Continued high Internet and telecoms growth in West Africa, says new report
This week sees the publication of the first report in Balancing Act’s new series African Telecoms and Internet Markets. Part 1 covers 16 countries in West Africa and shows that the sub-region has experienced strong growth in both the mobile and Internet sectors since 2003.
The sixteen countries covered by the report are: Benin, Burkina Faso, Cape Verde, Cote d’Ivoire, Gambia, Ghana, Guinea, Guinea Bissau, Liberia, Mali, Mauritania, Niger, Nigeria, Senegal, Sierra Leone, Togo.
For mobile subscribers, the top 5 markets in West Africa by number of subscribers are (figures rounded up): Nigeria (21.5 million), Ghana (5.2 million), Cote d’Ivoire (4 million), Senegal (3 million) and Mali (1.4 million). And although Cote d’Ivoire and Senegal are not among the top 5 mobile growth countries, they will both to continue to experience healthy increases in subscribers. Both markets are set to see the entrance of another mobile competitor in 2008.
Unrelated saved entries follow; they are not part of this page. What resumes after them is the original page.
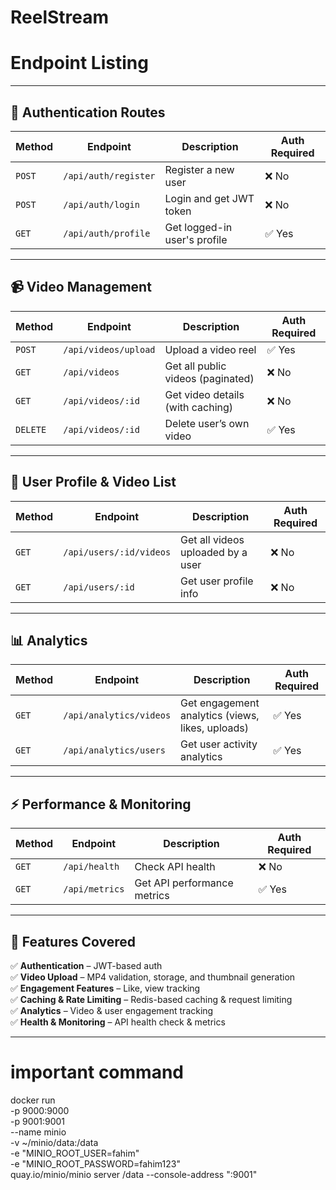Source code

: # ReelStream

# Endpoint Listing
---

## **🔐 Authentication Routes**
| Method | Endpoint         | Description              | Auth Required |
|--------|----------------|-------------------------|--------------|
| `POST` | `/api/auth/register` | Register a new user | ❌ No |
| `POST` | `/api/auth/login` | Login and get JWT token | ❌ No |
| `GET` | `/api/auth/profile` | Get logged-in user's profile | ✅ Yes |

---

## **📹 Video Management**
| Method | Endpoint | Description | Auth Required |
|--------|---------|-------------|--------------|
| `POST` | `/api/videos/upload` | Upload a video reel | ✅ Yes |
| `GET` | `/api/videos` | Get all public videos (paginated) | ❌ No |
| `GET` | `/api/videos/:id` | Get video details (with caching) | ❌ No |
| `DELETE` | `/api/videos/:id` | Delete user’s own video | ✅ Yes | 

---

## **👤 User Profile & Video List**
| Method | Endpoint | Description | Auth Required |
|--------|---------|-------------|--------------|
| `GET` | `/api/users/:id/videos` | Get all videos uploaded by a user | ❌ No |
| `GET` | `/api/users/:id` | Get user profile info | ❌ No |

---

## **📊 Analytics**
| Method | Endpoint | Description | Auth Required |
|--------|---------|-------------|--------------|
| `GET` | `/api/analytics/videos` | Get engagement analytics (views, likes, uploads) | ✅ Yes |
| `GET` | `/api/analytics/users` | Get user activity analytics | ✅ Yes |

---

## **⚡ Performance & Monitoring**
| Method | Endpoint | Description | Auth Required |
|--------|---------|-------------|--------------|
| `GET` | `/api/health` | Check API health | ❌ No |
| `GET` | `/api/metrics` | Get API performance metrics | ✅ Yes |

---

## **🚀 Features Covered**
✅ **Authentication** – JWT-based auth  
✅ **Video Upload** – MP4 validation, storage, and thumbnail generation  
✅ **Engagement Features** – Like, view tracking  
✅ **Caching & Rate Limiting** – Redis-based caching & request limiting  
✅ **Analytics** – Video & user engagement tracking  
✅ **Health & Monitoring** – API health check & metrics  

---

# important command

docker run \
  -p 9000:9000 \
  -p 9001:9001 \
  --name minio \
  -v ~/minio/data:/data \
  -e "MINIO_ROOT_USER=fahim" \
  -e "MINIO_ROOT_PASSWORD=fahim123" \
  quay.io/minio/minio server /data --console-address ":9001"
The top 5 countries that have shown the most growth over four years are (in descending order): Guinea Bissau, Nigeria, Liberia, Niger, and Ghana. Given the population size of Nigeria, it has been the largest market in terms of growth in overall subscriber numbers. However, the stratospheric increase in numbers is beginning to slow down a little.
Although the data is less precise than for mobiles, in terms of Internet subscribers, there are four countries that stand out as significantly larger than other countries in the region (in descending order) in terms of Internet connections: Nigeria (71,000), Ghana (45,000), Cote d’Ivoire (35,000) and Senegal (30,000).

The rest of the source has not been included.